= Task to complete =
An exact restatement of the data is required, with the images omitted.

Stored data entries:
= Beginning of Section =

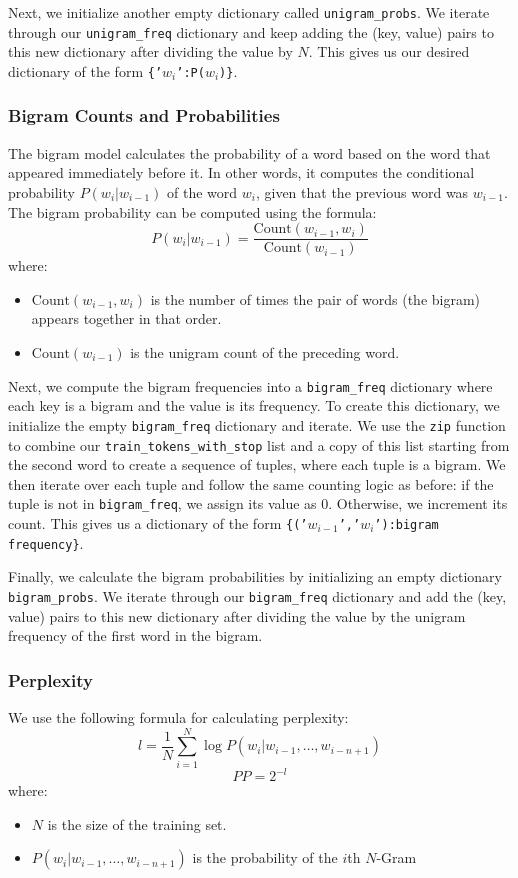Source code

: \documentclass[a4paper]{article}
\begin{document}
Next, we initialize another empty dictionary called \texttt{unigram\_probs}. We iterate through our \texttt{unigram\_freq} dictionary and keep adding the (key, value) pairs to this new dictionary after dividing the value by $N$. This gives us our desired dictionary of the form \texttt{\{'$w_i$':P($w_i$)\}}.

\subsubsection{Bigram Counts and Probabilities}
The bigram model calculates the probability of a word based on the word that appeared immediately before it. In other words, it computes the conditional probability $P(w_i | w_{i-1})$ of the word $w_i$, given that the previous word was $w_{i-1}$. The bigram probability can be computed using the formula:
\[ P(w_i | w_{i-1}) = \frac{\text{Count}(w_{i-1}, w_i)}{\text{Count}(w_{i-1})} \]
where:
\begin{itemize}
    \item $\text{Count}(w_{i-1}, w_i)$ is the number of times the pair of words (the bigram) appears together in that order.
    \item $\text{Count}(w_{i-1})$ is the unigram count of the preceding word.
\end{itemize}

Next, we compute the bigram frequencies into a \texttt{bigram\_freq} dictionary where each key is a bigram and the value is its frequency. To create this dictionary, we initialize the empty \texttt{bigram\_freq} dictionary and iterate. We use the \texttt{zip} function to combine our \texttt{train\_tokens\_with\_stop} list and a copy of this list starting from the second word to create a sequence of tuples, where each tuple is a bigram. We then iterate over each tuple and follow the same counting logic as before: if the tuple is not in \texttt{bigram\_freq}, we assign its value as 0. Otherwise, we increment its count. This gives us a dictionary of the form \texttt{\{('$w_{i-1}$','$w_i$'):bigram frequency\}}.

Finally, we calculate the bigram probabilities by initializing an empty dictionary \texttt{bigram\_probs}. We iterate through our \texttt{bigram\_freq} dictionary and add the (key, value) pairs to this new dictionary after dividing the value by the unigram frequency of the first word in the bigram.

\subsubsection {Perplexity}
We use the following formula for calculating perplexity:
$$ l = \frac{1}{N} \sum_{i=1}^N \log P(w_i | w_{i-1}, \dots, w_{i-n+1})$$
$$ PP = 2^{-l} $$
where:
\begin{itemize}
    \item $N$ is the size of the training set.
    \item $P(w_i | w_{i-1}, \dots, w_{i-n+1})$ is the probability of the $i$th $N$-Gram
\end{itemize}
\end{document}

= End of Section =

= Result =
Source code

: \documentclass[a4paper]{article}
\begin{document}
Next, we initialize another empty dictionary called \texttt{unigram\_probs}. We iterate through our \texttt{unigram\_freq} dictionary and keep adding the (key, value) pairs to this new dictionary after dividing the value by $N$. This gives us our desired dictionary of the form \texttt{\{'$w_i$':P($w_i$)\}}.

\subsubsection{Bigram Counts and Probabilities}
The bigram model calculates the probability of a word based on the word that appeared immediately before it. In other words, it computes the conditional probability $P(w_i | w_{i-1})$ of the word $w_i$, given that the previous word was $w_{i-1}$. The bigram probability can be computed using the formula:
\[ P(w_i | w_{i-1}) = \frac{\text{Count}(w_{i-1}, w_i)}{\text{Count}(w_{i-1})} \]
where:
\begin{itemize}
    \item $\text{Count}(w_{i-1}, w_i)$ is the number of times the pair of words (the bigram) appears together in that order.
    \item $\text{Count}(w_{i-1})$ is the unigram count of the preceding word.
\end{itemize}

Next, we compute the bigram frequencies into a \texttt{bigram\_freq} dictionary where each key is a bigram and the value is its frequency. To create this dictionary, we initialize the empty \texttt{bigram\_freq} dictionary and iterate. We use the \texttt{zip} function to combine our \texttt{train\_tokens\_with\_stop} list and a copy of this list starting from the second word to create a sequence of tuples, where each tuple is a bigram. We then iterate over each tuple and follow the same counting logic as before: if the tuple is not in \texttt{bigram\_freq}, we assign its value as 0. Otherwise, we increment its count. This gives us a dictionary of the form \texttt{\{('$w_{i-1}$','$w_i$'):bigram frequency\}}.

Finally, we calculate the bigram probabilities by initializing an empty dictionary \texttt{bigram\_probs}. We iterate through our \texttt{bigram\_freq} dictionary and add the (key, value) pairs to this new dictionary after dividing the value by the unigram frequency of the first word in the bigram.

\subsubsection {Perplexity}
We use the following formula for calculating perplexity:
$$ l = \frac{1}{N} \sum_{i=1}^N \log P(w_i | w_{i-1}, \dots, w_{i-n+1})$$
$$ PP = 2^{-l} $$
where:
\begin{itemize}
    \item $N$ is the size of the training set.
    \item $P(w_i | w_{i-1}, \dots, w_{i-n+1})$ is the probability of the $i$th $N$-Gram
\end{itemize}
\end{document}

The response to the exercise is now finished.